Los nervios me carcomían, y no hallaba motivo, solo era otro cumpleaños. Y para ser sincera, ni siquiera veía una razón para festejar, pero al parecer era la única.
Frente a mí, una figura que conocía a la perfección avanzaba en dirección al gran comedor, su cabello dorado resaltaba en el lugar y la camiseta negra junto a los pantalones de mezclilla que lo obligué a usar lo hacían ver más guapo de lo que era. Le iba bien lo informal.
Mi mente trabajaba a toda velocidad en una excusa para dar vuelta y huir cuando se abrió a la izquierda, dejando un espacio lo suficientemente grande para que yo siguiera con mi camino. Indignada, aparté la vista un instante, observando el sol esconderse tras la iglesia a menos de un kilómetro, más calmada avancé unos pasos, quedando a su lado al tiempo que mis pies se detenían por el calor de su mano en mi cintura, en aquel pedacito expuesto por el vestido que me había convencido de usar.
—Yo tampoco quiero estar aquí, Ada, pero tus padres se esforzaron mucho. Hagámoslo por ellos, ¿sí? —susurró cerca de mi oído.

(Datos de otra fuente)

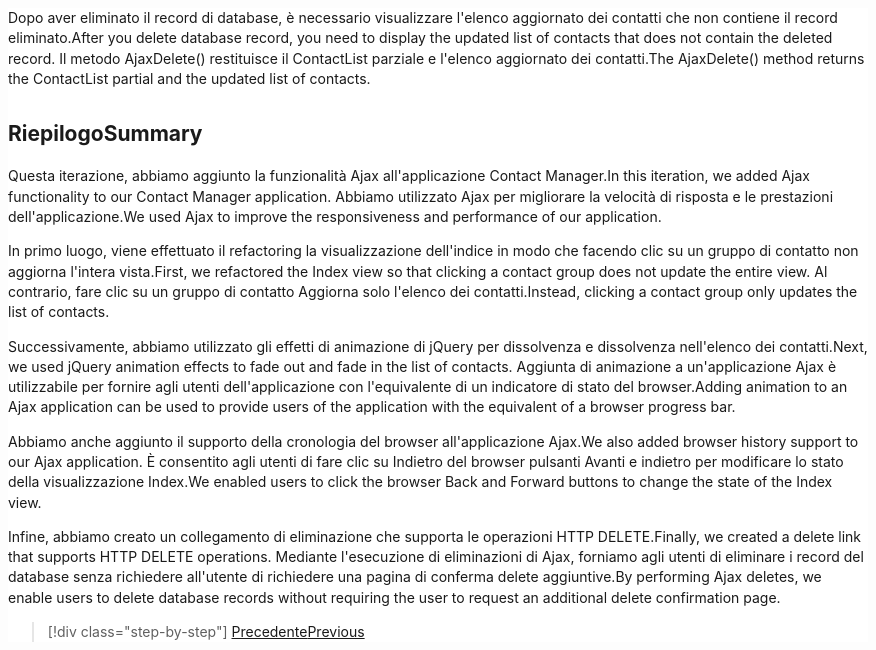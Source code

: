 <span data-ttu-id="8f40d-287">Dopo aver eliminato il record di database, è necessario visualizzare l'elenco aggiornato dei contatti che non contiene il record eliminato.</span><span class="sxs-lookup"><span data-stu-id="8f40d-287">After you delete database record, you need to display the updated list of contacts that does not contain the deleted record.</span></span> <span data-ttu-id="8f40d-288">Il metodo AjaxDelete() restituisce il ContactList parziale e l'elenco aggiornato dei contatti.</span><span class="sxs-lookup"><span data-stu-id="8f40d-288">The AjaxDelete() method returns the ContactList partial and the updated list of contacts.</span></span>

## <a name="summary"></a><span data-ttu-id="8f40d-289">Riepilogo</span><span class="sxs-lookup"><span data-stu-id="8f40d-289">Summary</span></span>

<span data-ttu-id="8f40d-290">Questa iterazione, abbiamo aggiunto la funzionalità Ajax all'applicazione Contact Manager.</span><span class="sxs-lookup"><span data-stu-id="8f40d-290">In this iteration, we added Ajax functionality to our Contact Manager application.</span></span> <span data-ttu-id="8f40d-291">Abbiamo utilizzato Ajax per migliorare la velocità di risposta e le prestazioni dell'applicazione.</span><span class="sxs-lookup"><span data-stu-id="8f40d-291">We used Ajax to improve the responsiveness and performance of our application.</span></span>

<span data-ttu-id="8f40d-292">In primo luogo, viene effettuato il refactoring la visualizzazione dell'indice in modo che facendo clic su un gruppo di contatto non aggiorna l'intera vista.</span><span class="sxs-lookup"><span data-stu-id="8f40d-292">First, we refactored the Index view so that clicking a contact group does not update the entire view.</span></span> <span data-ttu-id="8f40d-293">Al contrario, fare clic su un gruppo di contatto Aggiorna solo l'elenco dei contatti.</span><span class="sxs-lookup"><span data-stu-id="8f40d-293">Instead, clicking a contact group only updates the list of contacts.</span></span>

<span data-ttu-id="8f40d-294">Successivamente, abbiamo utilizzato gli effetti di animazione di jQuery per dissolvenza e dissolvenza nell'elenco dei contatti.</span><span class="sxs-lookup"><span data-stu-id="8f40d-294">Next, we used jQuery animation effects to fade out and fade in the list of contacts.</span></span> <span data-ttu-id="8f40d-295">Aggiunta di animazione a un'applicazione Ajax è utilizzabile per fornire agli utenti dell'applicazione con l'equivalente di un indicatore di stato del browser.</span><span class="sxs-lookup"><span data-stu-id="8f40d-295">Adding animation to an Ajax application can be used to provide users of the application with the equivalent of a browser progress bar.</span></span>

<span data-ttu-id="8f40d-296">Abbiamo anche aggiunto il supporto della cronologia del browser all'applicazione Ajax.</span><span class="sxs-lookup"><span data-stu-id="8f40d-296">We also added browser history support to our Ajax application.</span></span> <span data-ttu-id="8f40d-297">È consentito agli utenti di fare clic su Indietro del browser pulsanti Avanti e indietro per modificare lo stato della visualizzazione Index.</span><span class="sxs-lookup"><span data-stu-id="8f40d-297">We enabled users to click the browser Back and Forward buttons to change the state of the Index view.</span></span>

<span data-ttu-id="8f40d-298">Infine, abbiamo creato un collegamento di eliminazione che supporta le operazioni HTTP DELETE.</span><span class="sxs-lookup"><span data-stu-id="8f40d-298">Finally, we created a delete link that supports HTTP DELETE operations.</span></span> <span data-ttu-id="8f40d-299">Mediante l'esecuzione di eliminazioni di Ajax, forniamo agli utenti di eliminare i record del database senza richiedere all'utente di richiedere una pagina di conferma delete aggiuntive.</span><span class="sxs-lookup"><span data-stu-id="8f40d-299">By performing Ajax deletes, we enable users to delete database records without requiring the user to request an additional delete confirmation page.</span></span>

> [!div class="step-by-step"]
> [<span data-ttu-id="8f40d-300">Precedente</span><span class="sxs-lookup"><span data-stu-id="8f40d-300">Previous</span></span>](iteration-6-use-test-driven-development-vb.md)
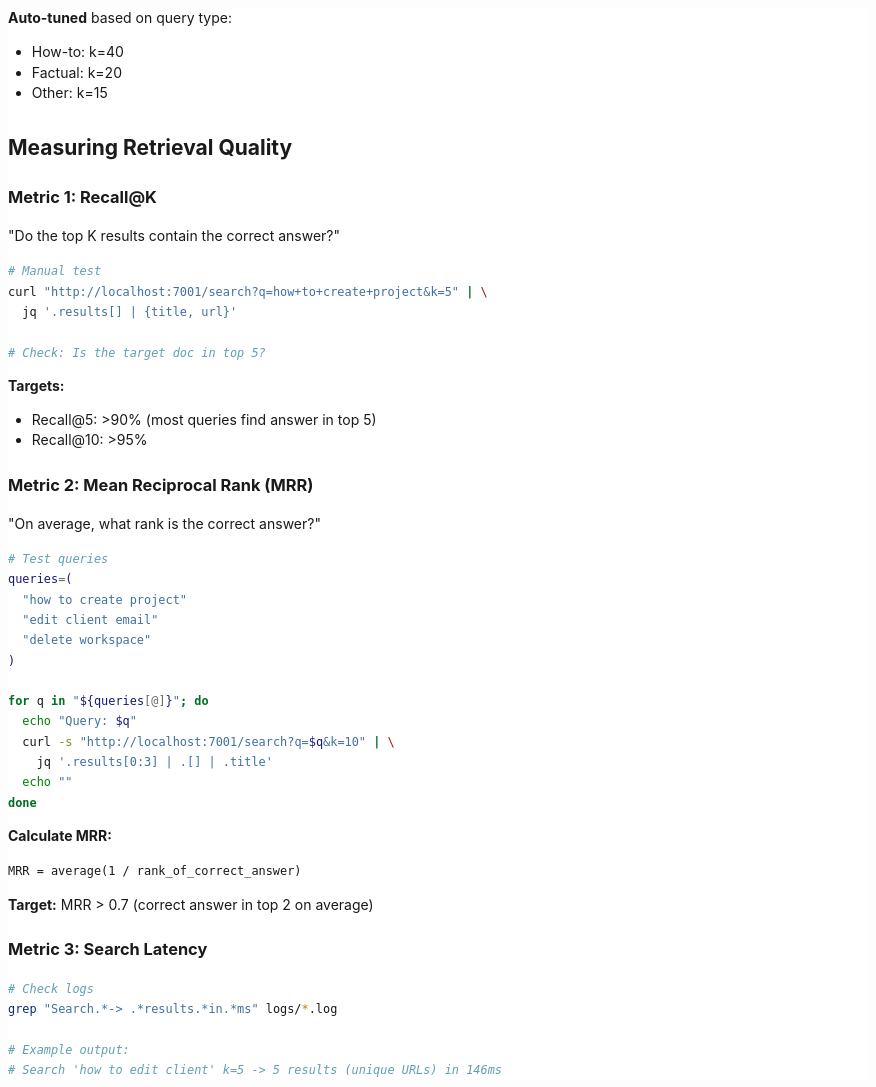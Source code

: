 **Auto-tuned** based on query type:
- How-to: k=40
- Factual: k=20
- Other: k=15

## Measuring Retrieval Quality

### Metric 1: Recall@K

"Do the top K results contain the correct answer?"

```bash
# Manual test
curl "http://localhost:7001/search?q=how+to+create+project&k=5" | \
  jq '.results[] | {title, url}'

# Check: Is the target doc in top 5?
```

**Targets:**
- Recall@5: >90% (most queries find answer in top 5)
- Recall@10: >95%

### Metric 2: Mean Reciprocal Rank (MRR)

"On average, what rank is the correct answer?"

```bash
# Test queries
queries=(
  "how to create project"
  "edit client email"
  "delete workspace"
)

for q in "${queries[@]}"; do
  echo "Query: $q"
  curl -s "http://localhost:7001/search?q=$q&k=10" | \
    jq '.results[0:3] | .[] | .title'
  echo ""
done
```

**Calculate MRR:**
```
MRR = average(1 / rank_of_correct_answer)
```

**Target:** MRR > 0.7 (correct answer in top 2 on average)

### Metric 3: Search Latency

```bash
# Check logs
grep "Search.*-> .*results.*in.*ms" logs/*.log

# Example output:
# Search 'how to edit client' k=5 -> 5 results (unique URLs) in 146ms
```
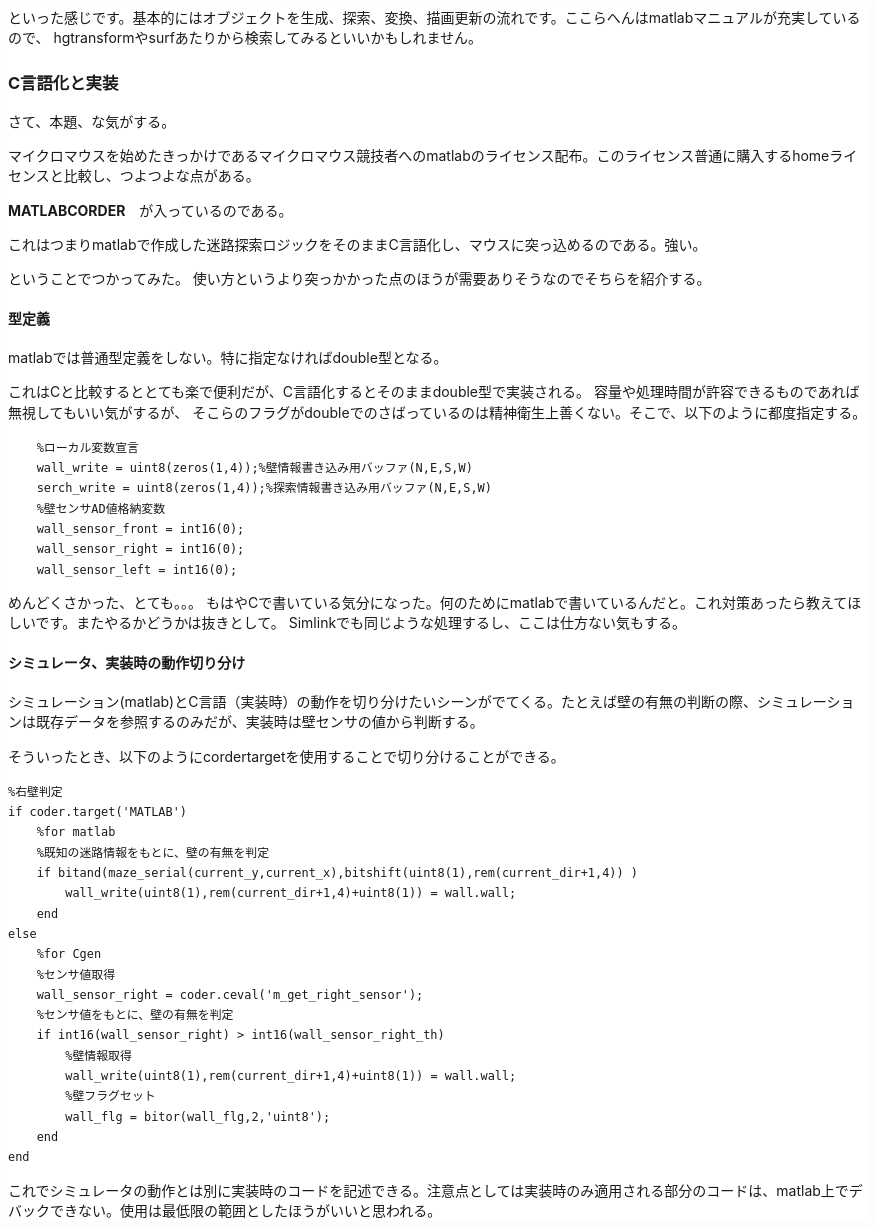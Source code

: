 といった感じです。基本的にはオブジェクトを生成、探索、変換、描画更新の流れです。ここらへんはmatlabマニュアルが充実しているので、
hgtransformやsurfあたりから検索してみるといいかもしれません。


### C言語化と実装
さて、本題、な気がする。

マイクロマウスを始めたきっかけであるマイクロマウス競技者へのmatlabのライセンス配布。このライセンス普通に購入するhomeライセンスと比較し、つよつよな点がある。

__MATLABCORDER__　が入っているのである。

これはつまりmatlabで作成した迷路探索ロジックをそのままC言語化し、マウスに突っ込めるのである。強い。

ということでつかってみた。
使い方というより突っかかった点のほうが需要ありそうなのでそちらを紹介する。

#### 型定義

matlabでは普通型定義をしない。特に指定なければdouble型となる。

これはCと比較するととても楽で便利だが、C言語化するとそのままdouble型で実装される。
容量や処理時間が許容できるものであれば無視してもいい気がするが、
そこらのフラグがdoubleでのさばっているのは精神衛生上善くない。そこで、以下のように都度指定する。

```
    %ローカル変数宣言
    wall_write = uint8(zeros(1,4));%壁情報書き込み用バッファ(N,E,S,W)
    serch_write = uint8(zeros(1,4));%探索情報書き込み用バッファ(N,E,S,W)
    %壁センサAD値格納変数
    wall_sensor_front = int16(0);
    wall_sensor_right = int16(0);
    wall_sensor_left = int16(0);

```
めんどくさかった、とても。。。
もはやCで書いている気分になった。何のためにmatlabで書いているんだと。これ対策あったら教えてほしいです。またやるかどうかは抜きとして。
Simlinkでも同じような処理するし、ここは仕方ない気もする。


#### シミュレータ、実装時の動作切り分け
シミュレーション(matlab)とC言語（実装時）の動作を切り分けたいシーンがでてくる。たとえば壁の有無の判断の際、シミュレーションは既存データを参照するのみだが、実装時は壁センサの値から判断する。

そういったとき、以下のようにcordertargetを使用することで切り分けることができる。
```
%右壁判定
if coder.target('MATLAB')
    %for matlab
    %既知の迷路情報をもとに、壁の有無を判定
    if bitand(maze_serial(current_y,current_x),bitshift(uint8(1),rem(current_dir+1,4)) )
        wall_write(uint8(1),rem(current_dir+1,4)+uint8(1)) = wall.wall;
    end
else
    %for Cgen
    %センサ値取得
    wall_sensor_right = coder.ceval('m_get_right_sensor');
    %センサ値をもとに、壁の有無を判定
    if int16(wall_sensor_right) > int16(wall_sensor_right_th)
        %壁情報取得
        wall_write(uint8(1),rem(current_dir+1,4)+uint8(1)) = wall.wall;
        %壁フラグセット
        wall_flg = bitor(wall_flg,2,'uint8');
    end
end

```
これでシミュレータの動作とは別に実装時のコードを記述できる。注意点としては実装時のみ適用される部分のコードは、matlab上でデバックできない。使用は最低限の範囲としたほうがいいと思われる。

Mantuve mi vista al frente, haciendo caso omiso—. Vamos, hazlo por mí entonces—jugando sucio, plantó un húmedo beso en mi cuello.
—No hagas eso, Declan. — advertí entre dientes, simples actos como esos me desestabilizaban, y el muy condenado lo sabía.
—Uhmm, ¿Hacer qué?—siguió con su recorrido hasta mi mejilla, le hubiese seguido la corriente en cualquier otro momento, ¡Pero no con mi familia en casa!
—Tienes tres segundos para apartarte o te juro, Declan Hansen, que duermes con el perro. —intenté alejarme, luchando por contener una sonrisa, pero su mano fue más rápida y me empujó contra su pecho, mirándome de frente.
—No tenemos un perro, Ada.
Mi mente tardó en recibir la información, los pequeños círculos que había comenzado a trazar en mi espalda baja eran mucho para soportar, su sonrisa se enganchó al notar mi reacción ante su toque. Enojada por delatarme, logré liberarme de su agarre y salí corriendo a nuestro destino, riendo a carcajadas al ver su confusión.
—Ven aquí, pequeña escurridiza—lo veía trotar de reojo, y aceleré el paso. Pero no fue suficiente, y a menos de dos metros de la entrada me atrapó entre sus brazos.
—Me gusta más cuando me llamas...
Desperté, culpa del estruendoso y horrible sonido de la alarma que mis padres insistían en que conservara pese a mis insistencias, mi respiración nuevamente era un desastre, podía sentir aún la suavidad de sus labios sobre mi piel y la firmeza de sus manos a mi alrededor. Era escalofriantemente reconfortante, incluso si debía estar acostumbrada a esas alturas.
—No otra vez. —conseguí articular entre jadeos, controlando de a poco mi ritmo cardíaco, me cubrí la cara con una de las almohadas, rezando por poder conciliar el sueño nuevamente.
Era sábado, ¿Por qué había sonado esa cosa siquiera?
Cerré con fuerza mis ojos cuando el ruido cesó, pero al hacerlo volvía a repetirse la escena en mi mente, las sensaciones y sentimientos estaban a flor de piel y no parecían querer irse. Irritada, decidí levantarme, dormir ya no era una opción, no con aquel perfecto desconocido rondando de nuevo por mi cabeza.
El frío del suelo recorrió mi cuerpo al poner mis pies en él, bostezando me dirigí a paso de tortuga hacia el baño. Mi reflejo, digno de una película de terror, me recibió al entrar: mi cabello parecía de espantapájaros, las bolsas bajo mis ojos eran notables, y resaltaban ante la palidez de mi piel. Lo único presentable, además de hermoso, en la imagen era la piedrecita verde y envuelta en decoraciones doradas que colgaba de mi cuello desde que tenía uso de razón.
No era lo más alentador, pero era algo.
Tras cepillar mi cabello, dientes y parecer más una humana que un zombie, me paseé por la habitación en busca de algo que hacer. No tenía ánimos de desayunar, menos de salir de mi escondite, como le llamaba papá; que mi día iba a resumirse a ver cualquier estupidez que pasaran en la tele, posiblemente hastiarme de ello, leer un libro y pedir comida, aun si mi área de trabajo era precisamente la cocina.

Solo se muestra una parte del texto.